▽

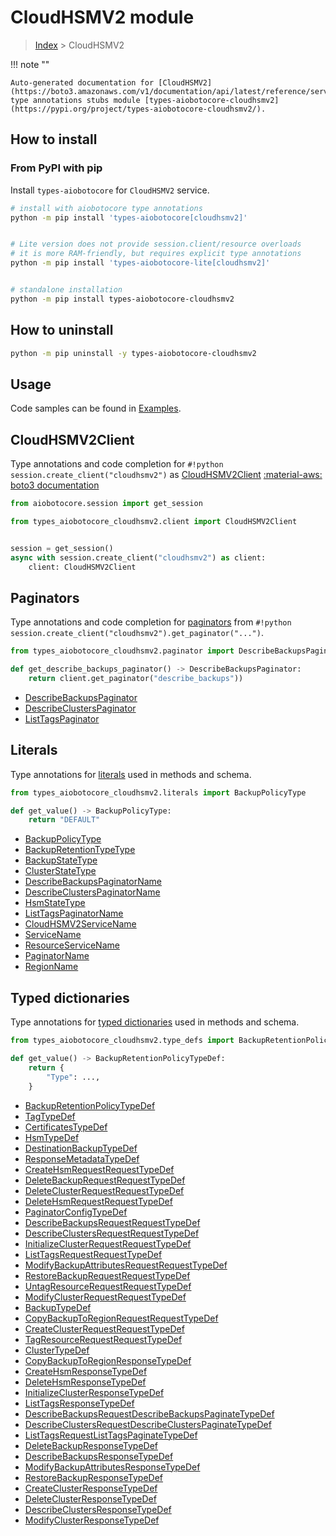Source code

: # CloudHSMV2 module

> [Index](../README.md) > CloudHSMV2


!!! note ""

    Auto-generated documentation for [CloudHSMV2](https://boto3.amazonaws.com/v1/documentation/api/latest/reference/services/cloudhsmv2.html#CloudHSMV2)
    type annotations stubs module [types-aiobotocore-cloudhsmv2](https://pypi.org/project/types-aiobotocore-cloudhsmv2/).

## How to install



### From PyPI with pip

Install `types-aiobotocore` for `CloudHSMV2` service.

```bash
# install with aiobotocore type annotations
python -m pip install 'types-aiobotocore[cloudhsmv2]'


# Lite version does not provide session.client/resource overloads
# it is more RAM-friendly, but requires explicit type annotations
python -m pip install 'types-aiobotocore-lite[cloudhsmv2]'


# standalone installation
python -m pip install types-aiobotocore-cloudhsmv2
```



## How to uninstall

```bash
python -m pip uninstall -y types-aiobotocore-cloudhsmv2
```

## Usage

Code samples can be found in [Examples](./usage.md).

## CloudHSMV2Client

Type annotations and code completion for  `#!python session.create_client("cloudhsmv2")` as [CloudHSMV2Client](./client.md)
[:material-aws: boto3 documentation](https://boto3.amazonaws.com/v1/documentation/api/latest/reference/services/cloudhsmv2.html#CloudHSMV2.Client)

```python title="Usage example"
from aiobotocore.session import get_session

from types_aiobotocore_cloudhsmv2.client import CloudHSMV2Client


session = get_session()
async with session.create_client("cloudhsmv2") as client:
    client: CloudHSMV2Client
```


## Paginators

Type annotations and code completion for
[paginators](./paginators.md)
from `#!python session.create_client("cloudhsmv2").get_paginator("...")`.

```python title="Usage example"
from types_aiobotocore_cloudhsmv2.paginator import DescribeBackupsPaginator

def get_describe_backups_paginator() -> DescribeBackupsPaginator:
    return client.get_paginator("describe_backups"))
```

- [DescribeBackupsPaginator](./paginators.md#describebackupspaginator)
- [DescribeClustersPaginator](./paginators.md#describeclusterspaginator)
- [ListTagsPaginator](./paginators.md#listtagspaginator)








## Literals

Type annotations for [literals](./literals.md) used in methods and schema.

```python title="Usage example"
from types_aiobotocore_cloudhsmv2.literals import BackupPolicyType

def get_value() -> BackupPolicyType:
    return "DEFAULT"
```

- [BackupPolicyType](./literals.md#backuppolicytype)
- [BackupRetentionTypeType](./literals.md#backupretentiontypetype)
- [BackupStateType](./literals.md#backupstatetype)
- [ClusterStateType](./literals.md#clusterstatetype)
- [DescribeBackupsPaginatorName](./literals.md#describebackupspaginatorname)
- [DescribeClustersPaginatorName](./literals.md#describeclusterspaginatorname)
- [HsmStateType](./literals.md#hsmstatetype)
- [ListTagsPaginatorName](./literals.md#listtagspaginatorname)
- [CloudHSMV2ServiceName](./literals.md#cloudhsmv2servicename)
- [ServiceName](./literals.md#servicename)
- [ResourceServiceName](./literals.md#resourceservicename)
- [PaginatorName](./literals.md#paginatorname)
- [RegionName](./literals.md#regionname)




## Typed dictionaries

Type annotations for [typed dictionaries](./type_defs.md) used in methods and schema.

```python title="Usage example"
from types_aiobotocore_cloudhsmv2.type_defs import BackupRetentionPolicyTypeDef

def get_value() -> BackupRetentionPolicyTypeDef:
    return {
        "Type": ...,
    }
```

- [BackupRetentionPolicyTypeDef](./type_defs.md#backupretentionpolicytypedef)
- [TagTypeDef](./type_defs.md#tagtypedef)
- [CertificatesTypeDef](./type_defs.md#certificatestypedef)
- [HsmTypeDef](./type_defs.md#hsmtypedef)
- [DestinationBackupTypeDef](./type_defs.md#destinationbackuptypedef)
- [ResponseMetadataTypeDef](./type_defs.md#responsemetadatatypedef)
- [CreateHsmRequestRequestTypeDef](./type_defs.md#createhsmrequestrequesttypedef)
- [DeleteBackupRequestRequestTypeDef](./type_defs.md#deletebackuprequestrequesttypedef)
- [DeleteClusterRequestRequestTypeDef](./type_defs.md#deleteclusterrequestrequesttypedef)
- [DeleteHsmRequestRequestTypeDef](./type_defs.md#deletehsmrequestrequesttypedef)
- [PaginatorConfigTypeDef](./type_defs.md#paginatorconfigtypedef)
- [DescribeBackupsRequestRequestTypeDef](./type_defs.md#describebackupsrequestrequesttypedef)
- [DescribeClustersRequestRequestTypeDef](./type_defs.md#describeclustersrequestrequesttypedef)
- [InitializeClusterRequestRequestTypeDef](./type_defs.md#initializeclusterrequestrequesttypedef)
- [ListTagsRequestRequestTypeDef](./type_defs.md#listtagsrequestrequesttypedef)
- [ModifyBackupAttributesRequestRequestTypeDef](./type_defs.md#modifybackupattributesrequestrequesttypedef)
- [RestoreBackupRequestRequestTypeDef](./type_defs.md#restorebackuprequestrequesttypedef)
- [UntagResourceRequestRequestTypeDef](./type_defs.md#untagresourcerequestrequesttypedef)
- [ModifyClusterRequestRequestTypeDef](./type_defs.md#modifyclusterrequestrequesttypedef)
- [BackupTypeDef](./type_defs.md#backuptypedef)
- [CopyBackupToRegionRequestRequestTypeDef](./type_defs.md#copybackuptoregionrequestrequesttypedef)
- [CreateClusterRequestRequestTypeDef](./type_defs.md#createclusterrequestrequesttypedef)
- [TagResourceRequestRequestTypeDef](./type_defs.md#tagresourcerequestrequesttypedef)
- [ClusterTypeDef](./type_defs.md#clustertypedef)
- [CopyBackupToRegionResponseTypeDef](./type_defs.md#copybackuptoregionresponsetypedef)
- [CreateHsmResponseTypeDef](./type_defs.md#createhsmresponsetypedef)
- [DeleteHsmResponseTypeDef](./type_defs.md#deletehsmresponsetypedef)
- [InitializeClusterResponseTypeDef](./type_defs.md#initializeclusterresponsetypedef)
- [ListTagsResponseTypeDef](./type_defs.md#listtagsresponsetypedef)
- [DescribeBackupsRequestDescribeBackupsPaginateTypeDef](./type_defs.md#describebackupsrequestdescribebackupspaginatetypedef)
- [DescribeClustersRequestDescribeClustersPaginateTypeDef](./type_defs.md#describeclustersrequestdescribeclusterspaginatetypedef)
- [ListTagsRequestListTagsPaginateTypeDef](./type_defs.md#listtagsrequestlisttagspaginatetypedef)
- [DeleteBackupResponseTypeDef](./type_defs.md#deletebackupresponsetypedef)
- [DescribeBackupsResponseTypeDef](./type_defs.md#describebackupsresponsetypedef)
- [ModifyBackupAttributesResponseTypeDef](./type_defs.md#modifybackupattributesresponsetypedef)
- [RestoreBackupResponseTypeDef](./type_defs.md#restorebackupresponsetypedef)
- [CreateClusterResponseTypeDef](./type_defs.md#createclusterresponsetypedef)
- [DeleteClusterResponseTypeDef](./type_defs.md#deleteclusterresponsetypedef)
- [DescribeClustersResponseTypeDef](./type_defs.md#describeclustersresponsetypedef)
- [ModifyClusterResponseTypeDef](./type_defs.md#modifyclusterresponsetypedef)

△

### What needs to be done:
Spot every line in the entries that includes the word "html", and copy each one out.

### Reply to the exercise:
    Auto-generated documentation for [CloudHSMV2](https://boto3.amazonaws.com/v1/documentation/api/latest/reference/services/cloudhsmv2.html#CloudHSMV2)
[:material-aws: boto3 documentation](https://boto3.amazonaws.com/v1/documentation/api/latest/reference/services/cloudhsmv2.html#CloudHSMV2.Client)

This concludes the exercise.